### [Work task]
In the listing below, pick out lines with "return".

Start of Block

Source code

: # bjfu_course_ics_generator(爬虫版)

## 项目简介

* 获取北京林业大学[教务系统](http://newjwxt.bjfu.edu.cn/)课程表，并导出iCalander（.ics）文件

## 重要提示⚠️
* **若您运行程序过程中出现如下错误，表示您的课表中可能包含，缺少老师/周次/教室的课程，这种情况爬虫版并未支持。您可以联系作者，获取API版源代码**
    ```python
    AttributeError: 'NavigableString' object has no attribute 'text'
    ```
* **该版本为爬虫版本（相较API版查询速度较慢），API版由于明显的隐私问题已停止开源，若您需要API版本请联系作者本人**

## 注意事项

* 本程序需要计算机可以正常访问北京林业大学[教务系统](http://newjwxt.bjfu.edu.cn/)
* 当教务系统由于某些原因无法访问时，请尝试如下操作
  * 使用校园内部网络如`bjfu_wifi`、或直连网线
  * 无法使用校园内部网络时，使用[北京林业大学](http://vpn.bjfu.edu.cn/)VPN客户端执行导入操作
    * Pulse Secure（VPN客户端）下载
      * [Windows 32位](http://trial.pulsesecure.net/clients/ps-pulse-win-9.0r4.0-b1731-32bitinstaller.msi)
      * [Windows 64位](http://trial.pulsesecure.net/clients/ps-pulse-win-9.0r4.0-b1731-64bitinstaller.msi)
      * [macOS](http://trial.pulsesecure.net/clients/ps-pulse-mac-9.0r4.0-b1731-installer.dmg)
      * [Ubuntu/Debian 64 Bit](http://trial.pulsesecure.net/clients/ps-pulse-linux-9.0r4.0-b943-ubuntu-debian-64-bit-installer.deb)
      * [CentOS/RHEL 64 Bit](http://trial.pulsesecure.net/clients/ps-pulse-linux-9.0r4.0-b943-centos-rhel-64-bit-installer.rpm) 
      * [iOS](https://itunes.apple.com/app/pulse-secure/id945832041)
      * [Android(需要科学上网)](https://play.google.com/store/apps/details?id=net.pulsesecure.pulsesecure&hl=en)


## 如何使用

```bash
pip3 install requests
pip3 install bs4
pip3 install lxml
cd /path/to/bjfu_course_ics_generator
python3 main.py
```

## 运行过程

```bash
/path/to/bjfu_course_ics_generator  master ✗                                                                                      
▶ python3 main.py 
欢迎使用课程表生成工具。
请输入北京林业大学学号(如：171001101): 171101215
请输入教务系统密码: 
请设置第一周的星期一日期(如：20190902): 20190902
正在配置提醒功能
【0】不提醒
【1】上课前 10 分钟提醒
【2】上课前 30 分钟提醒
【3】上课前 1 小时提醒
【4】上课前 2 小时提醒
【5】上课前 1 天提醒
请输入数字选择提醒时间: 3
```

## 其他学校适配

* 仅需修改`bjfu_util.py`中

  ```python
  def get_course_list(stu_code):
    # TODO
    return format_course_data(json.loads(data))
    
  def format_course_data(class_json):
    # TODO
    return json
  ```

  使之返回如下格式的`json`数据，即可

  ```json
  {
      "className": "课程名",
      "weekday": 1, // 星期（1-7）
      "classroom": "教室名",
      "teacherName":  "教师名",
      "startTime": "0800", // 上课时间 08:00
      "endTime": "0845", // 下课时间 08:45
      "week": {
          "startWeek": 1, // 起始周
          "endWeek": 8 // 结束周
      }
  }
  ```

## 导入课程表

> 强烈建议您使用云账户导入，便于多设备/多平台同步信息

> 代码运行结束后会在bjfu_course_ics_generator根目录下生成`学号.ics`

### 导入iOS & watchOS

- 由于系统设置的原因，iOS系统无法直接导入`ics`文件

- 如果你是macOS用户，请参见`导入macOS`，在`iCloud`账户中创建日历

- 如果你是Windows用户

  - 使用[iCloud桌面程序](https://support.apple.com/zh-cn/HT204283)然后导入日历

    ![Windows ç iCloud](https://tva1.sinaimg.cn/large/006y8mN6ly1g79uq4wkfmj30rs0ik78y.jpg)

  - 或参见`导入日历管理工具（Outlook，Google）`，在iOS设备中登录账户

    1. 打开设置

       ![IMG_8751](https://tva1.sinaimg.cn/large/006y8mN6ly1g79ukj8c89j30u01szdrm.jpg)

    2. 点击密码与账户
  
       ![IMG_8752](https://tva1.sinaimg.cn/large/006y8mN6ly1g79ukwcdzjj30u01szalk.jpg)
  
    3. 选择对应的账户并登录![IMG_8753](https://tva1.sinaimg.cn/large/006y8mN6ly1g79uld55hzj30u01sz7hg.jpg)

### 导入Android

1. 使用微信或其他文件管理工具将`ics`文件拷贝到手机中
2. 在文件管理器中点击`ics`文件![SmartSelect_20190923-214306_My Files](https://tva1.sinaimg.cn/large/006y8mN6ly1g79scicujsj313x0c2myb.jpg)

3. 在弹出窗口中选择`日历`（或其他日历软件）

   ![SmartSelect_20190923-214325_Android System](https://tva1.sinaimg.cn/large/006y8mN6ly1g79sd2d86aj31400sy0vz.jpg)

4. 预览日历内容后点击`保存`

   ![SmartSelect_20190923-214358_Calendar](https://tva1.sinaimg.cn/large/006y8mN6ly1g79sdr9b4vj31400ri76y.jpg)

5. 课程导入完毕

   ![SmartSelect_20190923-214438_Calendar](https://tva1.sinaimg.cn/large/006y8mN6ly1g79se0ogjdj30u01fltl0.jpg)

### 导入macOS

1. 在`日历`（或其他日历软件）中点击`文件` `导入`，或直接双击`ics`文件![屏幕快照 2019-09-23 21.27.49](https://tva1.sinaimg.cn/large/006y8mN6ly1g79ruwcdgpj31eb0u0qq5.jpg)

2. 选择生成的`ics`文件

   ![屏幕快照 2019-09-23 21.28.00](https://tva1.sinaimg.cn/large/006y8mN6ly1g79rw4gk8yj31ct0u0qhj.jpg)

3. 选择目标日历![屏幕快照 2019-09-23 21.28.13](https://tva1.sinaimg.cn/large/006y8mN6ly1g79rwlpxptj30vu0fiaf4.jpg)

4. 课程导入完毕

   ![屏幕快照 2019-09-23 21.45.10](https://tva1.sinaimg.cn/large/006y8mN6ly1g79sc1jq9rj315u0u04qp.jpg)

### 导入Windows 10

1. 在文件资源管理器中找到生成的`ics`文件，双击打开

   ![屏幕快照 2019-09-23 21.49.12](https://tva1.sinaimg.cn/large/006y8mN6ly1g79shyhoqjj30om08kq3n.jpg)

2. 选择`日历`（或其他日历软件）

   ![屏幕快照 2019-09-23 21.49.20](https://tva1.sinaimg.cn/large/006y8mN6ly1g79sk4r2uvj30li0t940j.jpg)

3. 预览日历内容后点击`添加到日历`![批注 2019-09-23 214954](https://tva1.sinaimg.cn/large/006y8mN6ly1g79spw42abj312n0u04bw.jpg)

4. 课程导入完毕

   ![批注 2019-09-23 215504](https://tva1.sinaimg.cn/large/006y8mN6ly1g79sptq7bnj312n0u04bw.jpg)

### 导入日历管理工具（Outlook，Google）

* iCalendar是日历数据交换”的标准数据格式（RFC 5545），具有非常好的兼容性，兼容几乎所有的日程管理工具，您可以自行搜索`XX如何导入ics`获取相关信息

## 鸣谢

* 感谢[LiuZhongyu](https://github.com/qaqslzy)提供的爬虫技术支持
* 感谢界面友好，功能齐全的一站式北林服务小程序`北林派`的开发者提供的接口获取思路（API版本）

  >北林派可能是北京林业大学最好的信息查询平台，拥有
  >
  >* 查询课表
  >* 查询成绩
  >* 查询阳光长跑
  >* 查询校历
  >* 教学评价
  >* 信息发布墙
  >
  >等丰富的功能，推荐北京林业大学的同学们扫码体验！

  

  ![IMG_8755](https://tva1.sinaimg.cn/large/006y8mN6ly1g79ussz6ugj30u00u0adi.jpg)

End of Block

### [Answer to the exercise]
    return format_course_data(json.loads(data))
    return json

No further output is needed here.